Source data:
________________________

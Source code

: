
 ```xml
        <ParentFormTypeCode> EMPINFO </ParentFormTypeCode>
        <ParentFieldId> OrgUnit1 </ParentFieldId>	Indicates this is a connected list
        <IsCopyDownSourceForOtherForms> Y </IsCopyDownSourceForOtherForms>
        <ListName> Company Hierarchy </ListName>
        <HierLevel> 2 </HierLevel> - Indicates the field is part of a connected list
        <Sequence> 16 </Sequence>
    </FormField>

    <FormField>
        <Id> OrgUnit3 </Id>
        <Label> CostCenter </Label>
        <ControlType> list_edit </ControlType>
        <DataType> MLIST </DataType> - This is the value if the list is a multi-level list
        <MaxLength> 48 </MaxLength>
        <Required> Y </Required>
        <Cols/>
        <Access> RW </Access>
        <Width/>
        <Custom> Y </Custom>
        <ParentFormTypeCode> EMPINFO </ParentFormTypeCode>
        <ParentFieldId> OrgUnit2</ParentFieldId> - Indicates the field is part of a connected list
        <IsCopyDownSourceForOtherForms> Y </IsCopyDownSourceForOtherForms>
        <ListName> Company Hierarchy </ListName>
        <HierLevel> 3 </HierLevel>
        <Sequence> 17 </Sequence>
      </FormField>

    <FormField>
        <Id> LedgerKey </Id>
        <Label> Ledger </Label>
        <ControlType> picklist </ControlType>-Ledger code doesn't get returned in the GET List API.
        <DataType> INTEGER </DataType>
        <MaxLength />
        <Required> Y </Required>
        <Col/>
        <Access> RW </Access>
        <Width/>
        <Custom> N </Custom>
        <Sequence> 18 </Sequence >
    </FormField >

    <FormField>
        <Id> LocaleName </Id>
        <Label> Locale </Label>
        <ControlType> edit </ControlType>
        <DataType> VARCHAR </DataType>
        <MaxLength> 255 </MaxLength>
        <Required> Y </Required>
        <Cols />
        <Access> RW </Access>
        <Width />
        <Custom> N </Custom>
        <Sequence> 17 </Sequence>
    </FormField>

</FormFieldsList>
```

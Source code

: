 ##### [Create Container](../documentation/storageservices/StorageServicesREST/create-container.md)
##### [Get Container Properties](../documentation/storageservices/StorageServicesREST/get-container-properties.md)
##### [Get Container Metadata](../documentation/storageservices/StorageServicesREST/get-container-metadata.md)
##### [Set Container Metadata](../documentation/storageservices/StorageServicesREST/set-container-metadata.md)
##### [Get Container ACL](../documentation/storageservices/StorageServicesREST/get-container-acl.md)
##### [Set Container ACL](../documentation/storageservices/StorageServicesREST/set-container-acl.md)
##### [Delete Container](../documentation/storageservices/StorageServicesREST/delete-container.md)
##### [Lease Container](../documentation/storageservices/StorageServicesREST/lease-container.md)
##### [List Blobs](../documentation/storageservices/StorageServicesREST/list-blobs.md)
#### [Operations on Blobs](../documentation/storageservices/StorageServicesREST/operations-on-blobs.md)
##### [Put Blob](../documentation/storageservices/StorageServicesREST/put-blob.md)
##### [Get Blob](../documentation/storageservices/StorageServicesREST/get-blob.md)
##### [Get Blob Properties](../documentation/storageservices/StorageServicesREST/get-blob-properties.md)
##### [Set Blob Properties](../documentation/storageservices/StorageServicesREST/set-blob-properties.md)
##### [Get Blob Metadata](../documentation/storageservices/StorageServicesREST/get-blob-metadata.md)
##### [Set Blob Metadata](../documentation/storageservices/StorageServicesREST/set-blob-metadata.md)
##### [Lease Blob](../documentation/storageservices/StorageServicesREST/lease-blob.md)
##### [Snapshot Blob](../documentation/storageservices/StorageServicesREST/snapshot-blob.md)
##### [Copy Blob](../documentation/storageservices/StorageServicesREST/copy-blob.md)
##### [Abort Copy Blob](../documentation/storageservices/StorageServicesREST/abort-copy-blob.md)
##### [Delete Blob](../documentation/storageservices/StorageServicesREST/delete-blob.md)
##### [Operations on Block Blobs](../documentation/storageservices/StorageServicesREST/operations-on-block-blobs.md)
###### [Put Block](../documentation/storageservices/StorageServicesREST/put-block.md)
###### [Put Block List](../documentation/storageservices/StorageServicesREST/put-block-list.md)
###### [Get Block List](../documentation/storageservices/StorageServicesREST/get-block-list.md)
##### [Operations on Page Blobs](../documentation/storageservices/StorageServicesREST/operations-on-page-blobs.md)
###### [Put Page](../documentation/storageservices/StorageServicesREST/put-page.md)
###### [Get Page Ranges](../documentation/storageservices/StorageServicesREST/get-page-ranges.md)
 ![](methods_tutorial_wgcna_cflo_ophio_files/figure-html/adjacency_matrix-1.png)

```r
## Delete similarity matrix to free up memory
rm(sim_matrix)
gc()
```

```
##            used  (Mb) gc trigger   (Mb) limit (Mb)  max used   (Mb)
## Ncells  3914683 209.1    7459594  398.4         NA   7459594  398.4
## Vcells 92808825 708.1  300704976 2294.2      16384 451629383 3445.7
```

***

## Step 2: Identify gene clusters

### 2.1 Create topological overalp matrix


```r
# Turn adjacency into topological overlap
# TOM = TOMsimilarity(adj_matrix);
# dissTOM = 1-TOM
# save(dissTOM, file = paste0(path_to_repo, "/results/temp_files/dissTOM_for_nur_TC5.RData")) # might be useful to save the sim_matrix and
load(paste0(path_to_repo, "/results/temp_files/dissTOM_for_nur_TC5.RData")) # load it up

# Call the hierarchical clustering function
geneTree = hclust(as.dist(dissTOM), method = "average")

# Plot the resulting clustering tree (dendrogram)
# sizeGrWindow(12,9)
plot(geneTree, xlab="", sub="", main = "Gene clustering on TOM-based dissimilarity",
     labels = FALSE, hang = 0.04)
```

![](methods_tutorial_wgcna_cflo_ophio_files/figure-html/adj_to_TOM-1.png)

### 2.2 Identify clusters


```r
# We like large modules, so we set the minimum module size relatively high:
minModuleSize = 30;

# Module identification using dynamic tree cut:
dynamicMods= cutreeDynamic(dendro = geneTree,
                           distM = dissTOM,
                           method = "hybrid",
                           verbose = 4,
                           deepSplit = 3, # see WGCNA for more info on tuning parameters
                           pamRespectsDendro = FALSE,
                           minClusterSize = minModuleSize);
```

________________________

### What to produce
Lines containing the string "HierLevel" in the entries above should be counted. State that number alone.

### Written response
2